→ **MATERIAL SUPPLIED**
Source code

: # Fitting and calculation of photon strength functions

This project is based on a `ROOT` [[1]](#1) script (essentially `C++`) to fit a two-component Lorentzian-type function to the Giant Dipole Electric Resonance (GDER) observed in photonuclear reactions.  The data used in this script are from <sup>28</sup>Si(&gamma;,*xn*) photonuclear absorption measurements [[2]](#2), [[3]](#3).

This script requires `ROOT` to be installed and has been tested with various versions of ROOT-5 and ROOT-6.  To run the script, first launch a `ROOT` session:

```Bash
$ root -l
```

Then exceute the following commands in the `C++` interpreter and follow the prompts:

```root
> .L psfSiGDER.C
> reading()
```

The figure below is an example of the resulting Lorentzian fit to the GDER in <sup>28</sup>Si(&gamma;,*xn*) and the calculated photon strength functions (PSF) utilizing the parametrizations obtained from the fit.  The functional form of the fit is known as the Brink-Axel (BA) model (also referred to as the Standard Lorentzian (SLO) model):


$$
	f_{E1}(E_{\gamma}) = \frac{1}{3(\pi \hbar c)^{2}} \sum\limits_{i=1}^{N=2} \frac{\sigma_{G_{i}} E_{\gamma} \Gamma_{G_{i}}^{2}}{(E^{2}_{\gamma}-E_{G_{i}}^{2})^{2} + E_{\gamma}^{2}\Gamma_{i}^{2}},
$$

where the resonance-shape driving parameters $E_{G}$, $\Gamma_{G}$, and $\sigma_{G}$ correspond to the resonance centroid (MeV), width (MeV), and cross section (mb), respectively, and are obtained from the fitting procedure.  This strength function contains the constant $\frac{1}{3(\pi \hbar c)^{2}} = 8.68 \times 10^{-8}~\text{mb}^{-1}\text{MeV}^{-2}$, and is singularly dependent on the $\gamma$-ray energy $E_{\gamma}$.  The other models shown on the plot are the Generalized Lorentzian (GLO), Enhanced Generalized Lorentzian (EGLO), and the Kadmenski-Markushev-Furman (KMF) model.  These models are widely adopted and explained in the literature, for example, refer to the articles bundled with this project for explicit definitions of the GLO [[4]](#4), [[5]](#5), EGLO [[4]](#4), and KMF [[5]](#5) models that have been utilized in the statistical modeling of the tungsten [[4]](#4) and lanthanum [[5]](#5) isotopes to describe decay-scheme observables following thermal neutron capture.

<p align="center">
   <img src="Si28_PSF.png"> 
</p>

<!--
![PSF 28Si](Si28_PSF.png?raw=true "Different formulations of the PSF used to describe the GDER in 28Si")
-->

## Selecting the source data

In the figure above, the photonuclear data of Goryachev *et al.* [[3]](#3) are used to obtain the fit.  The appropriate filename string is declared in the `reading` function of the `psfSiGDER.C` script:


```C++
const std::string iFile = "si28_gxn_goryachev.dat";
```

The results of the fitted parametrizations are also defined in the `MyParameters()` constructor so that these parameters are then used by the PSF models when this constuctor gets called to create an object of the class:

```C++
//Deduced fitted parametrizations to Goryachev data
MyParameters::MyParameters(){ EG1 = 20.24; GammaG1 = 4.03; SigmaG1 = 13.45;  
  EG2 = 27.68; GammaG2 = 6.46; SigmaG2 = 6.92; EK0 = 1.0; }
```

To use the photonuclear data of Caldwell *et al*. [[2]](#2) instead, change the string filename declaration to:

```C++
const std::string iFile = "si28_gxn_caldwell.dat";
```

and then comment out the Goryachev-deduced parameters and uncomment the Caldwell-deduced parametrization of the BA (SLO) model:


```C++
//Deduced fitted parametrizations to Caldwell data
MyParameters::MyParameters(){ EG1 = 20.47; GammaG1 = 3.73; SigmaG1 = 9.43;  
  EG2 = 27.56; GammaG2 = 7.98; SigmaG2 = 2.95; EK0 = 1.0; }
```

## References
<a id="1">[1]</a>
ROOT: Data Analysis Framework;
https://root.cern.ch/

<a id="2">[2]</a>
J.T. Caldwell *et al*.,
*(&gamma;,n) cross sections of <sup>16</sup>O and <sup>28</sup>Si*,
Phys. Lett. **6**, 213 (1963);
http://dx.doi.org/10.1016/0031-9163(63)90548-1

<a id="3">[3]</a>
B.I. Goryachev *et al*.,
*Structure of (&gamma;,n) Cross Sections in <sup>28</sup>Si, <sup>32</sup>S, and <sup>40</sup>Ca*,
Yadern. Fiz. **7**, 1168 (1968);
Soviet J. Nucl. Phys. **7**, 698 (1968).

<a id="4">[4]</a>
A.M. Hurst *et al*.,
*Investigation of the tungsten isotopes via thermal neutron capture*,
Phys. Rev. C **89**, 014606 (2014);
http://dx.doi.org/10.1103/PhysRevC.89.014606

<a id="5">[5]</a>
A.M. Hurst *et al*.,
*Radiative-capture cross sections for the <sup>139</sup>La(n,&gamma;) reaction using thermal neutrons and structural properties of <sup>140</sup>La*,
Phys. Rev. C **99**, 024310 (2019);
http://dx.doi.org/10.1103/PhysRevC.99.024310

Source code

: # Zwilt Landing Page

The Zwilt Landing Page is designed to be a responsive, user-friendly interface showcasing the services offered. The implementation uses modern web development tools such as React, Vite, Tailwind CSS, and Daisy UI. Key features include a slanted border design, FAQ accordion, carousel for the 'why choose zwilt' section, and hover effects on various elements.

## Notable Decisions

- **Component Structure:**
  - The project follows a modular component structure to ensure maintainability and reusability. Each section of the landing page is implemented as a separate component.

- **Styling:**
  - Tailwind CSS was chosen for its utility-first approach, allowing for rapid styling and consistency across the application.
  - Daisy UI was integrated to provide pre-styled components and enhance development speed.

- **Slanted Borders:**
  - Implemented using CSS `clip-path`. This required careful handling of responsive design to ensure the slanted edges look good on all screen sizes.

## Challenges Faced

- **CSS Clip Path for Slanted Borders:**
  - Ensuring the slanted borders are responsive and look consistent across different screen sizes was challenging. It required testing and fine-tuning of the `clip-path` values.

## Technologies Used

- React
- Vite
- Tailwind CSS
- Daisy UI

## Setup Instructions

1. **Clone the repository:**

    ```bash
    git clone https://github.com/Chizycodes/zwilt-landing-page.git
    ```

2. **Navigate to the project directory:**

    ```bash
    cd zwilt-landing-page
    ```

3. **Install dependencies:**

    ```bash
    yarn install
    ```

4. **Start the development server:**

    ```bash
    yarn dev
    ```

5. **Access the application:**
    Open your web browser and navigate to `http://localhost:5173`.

→ **WHAT YOU HAVE TO DO**
Each entry above has to be duplicated exactly as it stands.

→ **TASK RESULT**
Source code

: # Fitting and calculation of photon strength functions

This project is based on a `ROOT` [[1]](#1) script (essentially `C++`) to fit a two-component Lorentzian-type function to the Giant Dipole Electric Resonance (GDER) observed in photonuclear reactions.  The data used in this script are from <sup>28</sup>Si(&gamma;,*xn*) photonuclear absorption measurements [[2]](#2), [[3]](#3).

This script requires `ROOT` to be installed and has been tested with various versions of ROOT-5 and ROOT-6.  To run the script, first launch a `ROOT` session:

```Bash
$ root -l
```

Then exceute the following commands in the `C++` interpreter and follow the prompts:

```root
> .L psfSiGDER.C
> reading()
```

The figure below is an example of the resulting Lorentzian fit to the GDER in <sup>28</sup>Si(&gamma;,*xn*) and the calculated photon strength functions (PSF) utilizing the parametrizations obtained from the fit.  The functional form of the fit is known as the Brink-Axel (BA) model (also referred to as the Standard Lorentzian (SLO) model):


$$
	f_{E1}(E_{\gamma}) = \frac{1}{3(\pi \hbar c)^{2}} \sum\limits_{i=1}^{N=2} \frac{\sigma_{G_{i}} E_{\gamma} \Gamma_{G_{i}}^{2}}{(E^{2}_{\gamma}-E_{G_{i}}^{2})^{2} + E_{\gamma}^{2}\Gamma_{i}^{2}},
$$

where the resonance-shape driving parameters $E_{G}$, $\Gamma_{G}$, and $\sigma_{G}$ correspond to the resonance centroid (MeV), width (MeV), and cross section (mb), respectively, and are obtained from the fitting procedure.  This strength function contains the constant $\frac{1}{3(\pi \hbar c)^{2}} = 8.68 \times 10^{-8}~\text{mb}^{-1}\text{MeV}^{-2}$, and is singularly dependent on the $\gamma$-ray energy $E_{\gamma}$.  The other models shown on the plot are the Generalized Lorentzian (GLO), Enhanced Generalized Lorentzian (EGLO), and the Kadmenski-Markushev-Furman (KMF) model.  These models are widely adopted and explained in the literature, for example, refer to the articles bundled with this project for explicit definitions of the GLO [[4]](#4), [[5]](#5), EGLO [[4]](#4), and KMF [[5]](#5) models that have been utilized in the statistical modeling of the tungsten [[4]](#4) and lanthanum [[5]](#5) isotopes to describe decay-scheme observables following thermal neutron capture.

<p align="center">
   <img src="Si28_PSF.png"> 
</p>

<!--
![PSF 28Si](Si28_PSF.png?raw=true "Different formulations of the PSF used to describe the GDER in 28Si")
-->

## Selecting the source data

In the figure above, the photonuclear data of Goryachev *et al.* [[3]](#3) are used to obtain the fit.  The appropriate filename string is declared in the `reading` function of the `psfSiGDER.C` script:


```C++
const std::string iFile = "si28_gxn_goryachev.dat";
```

The results of the fitted parametrizations are also defined in the `MyParameters()` constructor so that these parameters are then used by the PSF models when this constuctor gets called to create an object of the class:

```C++
//Deduced fitted parametrizations to Goryachev data
MyParameters::MyParameters(){ EG1 = 20.24; GammaG1 = 4.03; SigmaG1 = 13.45;  
  EG2 = 27.68; GammaG2 = 6.46; SigmaG2 = 6.92; EK0 = 1.0; }
```

To use the photonuclear data of Caldwell *et al*. [[2]](#2) instead, change the string filename declaration to:

```C++
const std::string iFile = "si28_gxn_caldwell.dat";
```

and then comment out the Goryachev-deduced parameters and uncomment the Caldwell-deduced parametrization of the BA (SLO) model:


```C++
//Deduced fitted parametrizations to Caldwell data
MyParameters::MyParameters(){ EG1 = 20.47; GammaG1 = 3.73; SigmaG1 = 9.43;  
  EG2 = 27.56; GammaG2 = 7.98; SigmaG2 = 2.95; EK0 = 1.0; }
```

## References
<a id="1">[1]</a>
ROOT: Data Analysis Framework;
https://root.cern.ch/

<a id="2">[2]</a>
J.T. Caldwell *et al*.,
*(&gamma;,n) cross sections of <sup>16</sup>O and <sup>28</sup>Si*,
Phys. Lett. **6**, 213 (1963);
http://dx.doi.org/10.1016/0031-9163(63)90548-1

<a id="3">[3]</a>
B.I. Goryachev *et al*.,
*Structure of (&gamma;,n) Cross Sections in <sup>28</sup>Si, <sup>32</sup>S, and <sup>40</sup>Ca*,
Yadern. Fiz. **7**, 1168 (1968);
Soviet J. Nucl. Phys. **7**, 698 (1968).

<a id="4">[4]</a>
A.M. Hurst *et al*.,
*Investigation of the tungsten isotopes via thermal neutron capture*,
Phys. Rev. C **89**, 014606 (2014);
http://dx.doi.org/10.1103/PhysRevC.89.014606

<a id="5">[5]</a>
A.M. Hurst *et al*.,
*Radiative-capture cross sections for the <sup>139</sup>La(n,&gamma;) reaction using thermal neutrons and structural properties of <sup>140</sup>La*,
Phys. Rev. C **99**, 024310 (2019);
http://dx.doi.org/10.1103/PhysRevC.99.024310

Source code

: # Zwilt Landing Page

The Zwilt Landing Page is designed to be a responsive, user-friendly interface showcasing the services offered. The implementation uses modern web development tools such as React, Vite, Tailwind CSS, and Daisy UI. Key features include a slanted border design, FAQ accordion, carousel for the 'why choose zwilt' section, and hover effects on various elements.

## Notable Decisions

- **Component Structure:**
  - The project follows a modular component structure to ensure maintainability and reusability. Each section of the landing page is implemented as a separate component.

- **Styling:**
  - Tailwind CSS was chosen for its utility-first approach, allowing for rapid styling and consistency across the application.
  - Daisy UI was integrated to provide pre-styled components and enhance development speed.

- **Slanted Borders:**
  - Implemented using CSS `clip-path`. This required careful handling of responsive design to ensure the slanted edges look good on all screen sizes.

## Challenges Faced

- **CSS Clip Path for Slanted Borders:**
  - Ensuring the slanted borders are responsive and look consistent across different screen sizes was challenging. It required testing and fine-tuning of the `clip-path` values.

## Technologies Used

- React
- Vite
- Tailwind CSS
- Daisy UI

## Setup Instructions

1. **Clone the repository:**

    ```bash
    git clone https://github.com/Chizycodes/zwilt-landing-page.git
    ```

2. **Navigate to the project directory:**

    ```bash
    cd zwilt-landing-page
    ```

3. **Install dependencies:**

    ```bash
    yarn install
    ```

4. **Start the development server:**

    ```bash
    yarn dev
    ```

5. **Access the application:**
    Open your web browser and navigate to `http://localhost:5173`.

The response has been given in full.